Da alcuni anni – e credo di averne già parlato in passato – mi occupo (anche) di geologia del vino, vale a dire di quella branca della geologia che si occupa dello studio dei terroir.
Argomento interessante, che mescola geologia, antropologia, storia e pratiche commerciali e, mi sono sempre detto, una buona freccia all’arco di uno che si ritrovi seduto nel bel mezzo del Monferrato, dove il vino, e i terroir, dovrebbero essere il pane quotidiano.

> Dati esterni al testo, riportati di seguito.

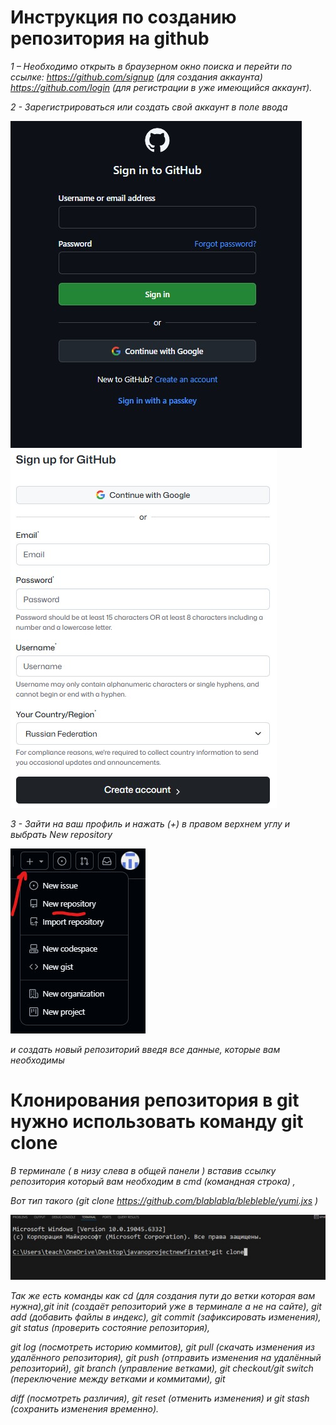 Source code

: # Инструкция по созданию репозитория на github

*1 – Необходимо открыть в браузерном окно поиска и перейти по ссылке: https://github.com/signup (для создания аккаунта) https://github.com/login (для регистрации в уже имеющийся аккаунт).*

*2 - Зарегистрироваться или создать свой аккаунт в поле ввода*

![](https://github.com/fwefwal/htotototo/blob/main/kartinka1.jpg)
![](https://github.com/fwefwal/htotototo/blob/main/kartinka2.jpg)

*3 - Зайти на ваш профиль и нажать (+) в правом верхнем углу и выбрать New repository*

![](https://github.com/fwefwal/htotototo/blob/main/kartinka3.jpg)

*и создать новый репозиторий введя все данные, которые вам необходимы*
 

# Клонирования репозитория в git нужно использовать команду git clone

*В терминале ( в низу слева в общей панели ) вставив ссылку репозитория который вам необходим в cmd (командная строка) ,*

*Вот тип такого (git clone https://github.com/blablabla/blebleble/yumi.jxs )*

![](https://github.com/fwefwal/htotototo/blob/main/kartinka4.jpg)

*Так же есть команды как cd (для создания пути до ветки которая вам нужна),git init (создаёт репозиторий уже в терминале а не на сайте), git add (добавить файлы в индекс), git commit (зафиксировать изменения), git status (проверить состояние репозитория),*

*git log (посмотреть историю коммитов), git pull (скачать изменения из удалённого репозитория), git push (отправить изменения на удалённый репозиторий), git branch (управление ветками), git checkout/git switch (переключение между ветками и коммитами), git* 

*diff (посмотреть различия), git reset (отменить изменения) и git stash (сохранить изменения временно).*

Dal 2009 ho frequentemente offerto i miei servizi a produttori di vino, associazioni di produttori e altre realtà locali, per cercare di fare qualcosa sui terroir. C’era una ipotesi di studio in collaborazione con Urbino quando ero ricercatore, ci sono state infinite offerte di conferenze gratuite, di corsi brevi, di eventi con degustazione del terroir, che vorrebbe poi dire far assaggiare al pubblico un po’ di vini ricavati dallo stesso vitigno ma cresciuti su terroir diversi, ad esempio.
Dal 2009 ho sempre e solo ricevuto picche – con la sola eccezione di un articolo, pubblicato nel 2010 su una rivista specializzata.
Ma al di là di quello, a quanto pare in Astigianistan l’argomento non interessa.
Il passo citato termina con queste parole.